Where Wildcards Do NOT Work
This list causes more wrong answers than the previous section combined:
| Context | Behavior with * or ? |
|---|---|
= comparison: =IF(A2="North*", ...) | Treated literally; only matches a cell containing exactly North* |
| XLOOKUP / XMATCH at default match_mode | Treated literally |
| FIND, EXACT, SUBSTITUTE | Treated literally |
FILTER, SUMPRODUCT, and other array formulas using = | Treated literally |
| Formula-based conditional formatting | Treated literally |
The universal workaround is ISNUMBER(SEARCH(...)). SEARCH returns a number when it finds the text and #VALUE! when it doesn’t, so wrapping it in ISNUMBER produces a clean TRUE/FALSE you can use anywhere a logical test is expected—inside the IF function, FILTER, or a conditional formatting formula:
=IF(ISNUMBER(SEARCH("north", A2)), "Match", "No match")
=FILTER(A2:C900, ISNUMBER(SEARCH($E$1, A2:A900)), "None")
Because SEARCH itself does the substring matching, you usually don’t even need the asterisks—SEARCH("north", A2) already means “contains north”.
Escaping with the Tilde
When the text you’re matching genuinely contains *, ?, or ~, prefix that character with a tilde:
| To match literally | Type |
|---|---|
* | ~* |
? | ~? |
~ | ~~ |
So counting cells that contain an actual asterisk (a common footnote marker in pasted data):
=COUNTIF(A2:A500, "*~**")
Reading left to right: * (anything) + ~* (a literal asterisk) + * (anything). The same escaping works in Find and Replace—to find cells containing a question mark, search for ~?; to find a tilde, search for ~~.
One quirk worth knowing: a tilde followed by any character other than *, ?, or ~ is treated as a literal tilde in most contexts, but don’t rely on it—always double the tilde when you mean a tilde.

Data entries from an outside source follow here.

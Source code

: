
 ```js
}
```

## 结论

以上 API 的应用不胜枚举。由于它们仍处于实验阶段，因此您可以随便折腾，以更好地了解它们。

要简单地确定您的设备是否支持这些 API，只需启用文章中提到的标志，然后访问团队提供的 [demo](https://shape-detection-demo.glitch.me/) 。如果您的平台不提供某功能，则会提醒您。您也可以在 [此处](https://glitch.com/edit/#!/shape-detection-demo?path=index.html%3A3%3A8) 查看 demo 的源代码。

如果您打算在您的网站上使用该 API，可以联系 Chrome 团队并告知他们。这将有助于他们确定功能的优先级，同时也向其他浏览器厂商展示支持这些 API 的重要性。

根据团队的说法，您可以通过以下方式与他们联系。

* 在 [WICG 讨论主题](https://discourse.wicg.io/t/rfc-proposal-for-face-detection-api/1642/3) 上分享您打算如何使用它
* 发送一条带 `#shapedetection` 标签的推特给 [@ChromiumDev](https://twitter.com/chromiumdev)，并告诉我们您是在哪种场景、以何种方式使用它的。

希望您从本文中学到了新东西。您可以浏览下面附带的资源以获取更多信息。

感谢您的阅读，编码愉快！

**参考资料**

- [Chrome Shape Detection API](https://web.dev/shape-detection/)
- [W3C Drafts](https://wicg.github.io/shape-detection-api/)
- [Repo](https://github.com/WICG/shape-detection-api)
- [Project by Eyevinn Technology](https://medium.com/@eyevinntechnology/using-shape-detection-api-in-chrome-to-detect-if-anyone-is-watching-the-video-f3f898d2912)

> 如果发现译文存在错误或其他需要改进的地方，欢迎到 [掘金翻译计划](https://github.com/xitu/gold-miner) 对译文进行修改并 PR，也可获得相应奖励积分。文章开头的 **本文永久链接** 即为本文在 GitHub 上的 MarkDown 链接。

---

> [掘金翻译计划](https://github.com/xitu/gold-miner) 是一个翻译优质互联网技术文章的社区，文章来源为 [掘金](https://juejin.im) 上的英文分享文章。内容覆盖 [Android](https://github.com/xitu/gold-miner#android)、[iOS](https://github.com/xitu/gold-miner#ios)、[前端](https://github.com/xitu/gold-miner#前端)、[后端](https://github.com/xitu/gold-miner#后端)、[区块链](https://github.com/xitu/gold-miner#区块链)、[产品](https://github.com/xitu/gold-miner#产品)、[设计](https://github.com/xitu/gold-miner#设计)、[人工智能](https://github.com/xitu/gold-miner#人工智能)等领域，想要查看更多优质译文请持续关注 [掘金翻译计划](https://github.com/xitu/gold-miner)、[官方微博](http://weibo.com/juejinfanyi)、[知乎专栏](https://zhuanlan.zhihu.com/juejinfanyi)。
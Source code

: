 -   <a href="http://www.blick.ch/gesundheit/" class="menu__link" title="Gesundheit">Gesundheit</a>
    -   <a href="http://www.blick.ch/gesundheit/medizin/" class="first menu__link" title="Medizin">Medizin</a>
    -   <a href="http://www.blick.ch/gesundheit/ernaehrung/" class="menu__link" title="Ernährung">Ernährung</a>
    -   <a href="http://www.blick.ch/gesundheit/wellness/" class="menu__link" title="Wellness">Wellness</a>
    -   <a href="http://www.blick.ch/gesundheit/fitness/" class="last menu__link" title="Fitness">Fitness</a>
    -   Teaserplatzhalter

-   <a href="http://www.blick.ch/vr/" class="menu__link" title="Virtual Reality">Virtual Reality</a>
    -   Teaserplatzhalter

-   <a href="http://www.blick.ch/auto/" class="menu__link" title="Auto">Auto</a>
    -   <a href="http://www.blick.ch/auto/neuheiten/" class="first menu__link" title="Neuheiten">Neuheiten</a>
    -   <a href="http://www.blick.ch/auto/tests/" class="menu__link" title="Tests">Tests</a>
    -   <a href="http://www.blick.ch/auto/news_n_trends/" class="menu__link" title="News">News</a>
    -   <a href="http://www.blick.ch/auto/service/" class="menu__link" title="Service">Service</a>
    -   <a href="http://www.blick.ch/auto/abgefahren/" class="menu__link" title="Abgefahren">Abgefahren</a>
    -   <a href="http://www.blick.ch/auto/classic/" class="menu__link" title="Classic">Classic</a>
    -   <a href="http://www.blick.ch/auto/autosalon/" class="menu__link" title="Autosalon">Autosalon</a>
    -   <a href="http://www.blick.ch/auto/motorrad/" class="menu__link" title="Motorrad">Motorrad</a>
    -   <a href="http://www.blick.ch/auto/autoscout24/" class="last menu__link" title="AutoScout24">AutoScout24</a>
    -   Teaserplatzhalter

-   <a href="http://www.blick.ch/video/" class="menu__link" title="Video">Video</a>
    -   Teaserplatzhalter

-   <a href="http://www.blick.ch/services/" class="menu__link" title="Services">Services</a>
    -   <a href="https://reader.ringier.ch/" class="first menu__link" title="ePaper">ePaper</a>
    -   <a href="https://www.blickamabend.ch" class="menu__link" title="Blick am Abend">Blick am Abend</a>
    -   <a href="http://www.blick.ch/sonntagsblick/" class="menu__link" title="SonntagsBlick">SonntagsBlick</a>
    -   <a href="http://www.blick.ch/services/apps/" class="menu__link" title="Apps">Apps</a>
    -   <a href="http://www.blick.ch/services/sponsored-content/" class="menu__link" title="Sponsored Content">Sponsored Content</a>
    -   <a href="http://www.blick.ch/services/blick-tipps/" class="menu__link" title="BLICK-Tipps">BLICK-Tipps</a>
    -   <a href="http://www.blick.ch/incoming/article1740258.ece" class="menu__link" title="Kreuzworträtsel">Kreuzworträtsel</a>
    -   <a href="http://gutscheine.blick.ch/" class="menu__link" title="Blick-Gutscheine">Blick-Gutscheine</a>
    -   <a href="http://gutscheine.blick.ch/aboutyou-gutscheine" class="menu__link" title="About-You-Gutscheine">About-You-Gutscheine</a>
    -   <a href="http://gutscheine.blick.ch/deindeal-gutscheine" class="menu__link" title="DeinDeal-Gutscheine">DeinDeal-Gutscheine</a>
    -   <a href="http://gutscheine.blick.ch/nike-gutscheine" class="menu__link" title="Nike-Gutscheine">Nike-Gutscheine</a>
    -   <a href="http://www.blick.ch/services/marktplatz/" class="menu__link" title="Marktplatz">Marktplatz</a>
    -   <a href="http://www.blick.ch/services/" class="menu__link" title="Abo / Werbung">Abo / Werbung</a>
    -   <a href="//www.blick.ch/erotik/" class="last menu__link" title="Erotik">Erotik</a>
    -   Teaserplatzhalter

Quick Reference: Worked Examples
| Goal | Formula or technique |
|---|---|
| Count cells containing “tax” | =COUNTIF(A:A, "*tax*") |
| Count cells with exactly 6 characters | =COUNTIF(A:A, "??????") |
| Sum amounts where vendor ends in “LLC” | =SUMIF(A:A, "*LLC", B:B) |
| Position of first cell containing E1’s text | =MATCH("*"&E1&"*", A:A, 0) |
| Lookup by partial key | =XLOOKUP("*"&E1&"*", A:A, B:B, "", 2) |
| Contains-test inside IF | =IF(ISNUMBER(SEARCH("tax", A2)), 1, 0) |
| Strip text after a hyphen, whole column | Ctrl+H, Find -*, Replace empty |
Count cells containing a literal ? | =COUNTIF(A:A, "*~?*") |
Note that wildcards match text. A criteria like "*5*" will not match the number 45 stored as a true number in COUNTIF—numeric values aren’t run through text matching. Convert with TEXT or test differently when your data is numeric.
FAQ
Why does my wildcard work in COUNTIF but not in my IF formula?
The = operator never interprets wildcards—only specific functions do (COUNTIF/SUMIF families, MATCH, VLOOKUP/HLOOKUP exact mode, SEARCH, and XLOOKUP with match_mode 2). In IF, replace the comparison with ISNUMBER(SEARCH("text", A2)) to get a contains-style test.
How do I search for an actual asterisk in Find and Replace?
Type ~* in the Find what box. The tilde tells Excel to treat the next character literally. Use ~? for a literal question mark and ~~ for a literal tilde.
Do wildcards work with numbers?
Only when the value is text. A cell containing the true number 1045 won’t match the COUNTIF criteria "*04*". Either convert the values with TEXT(A2,"0") in a helper column, or use a SUMPRODUCT/SEARCH construction that coerces the numbers to text first.
Is there a wildcard for “one or more characters”?
No. Excel’s * means zero or more, and there’s no regex-style +. To require at least one character before “berry”, use the pattern ?*berry—the ? consumes one mandatory character and the * takes the rest. (Excel 365 now offers REGEXTEST for true regular expressions when wildcards aren’t expressive enough.)
Why does XLOOKUP return #N/A when VLOOKUP with the same wildcard worked?
VLOOKUP enables wildcards automatically in exact-match mode (FALSE), but XLOOKUP requires you to opt in by setting its fifth argument, match_mode, to 2. Without it, XLOOKUP looks for the literal asterisk in your lookup value.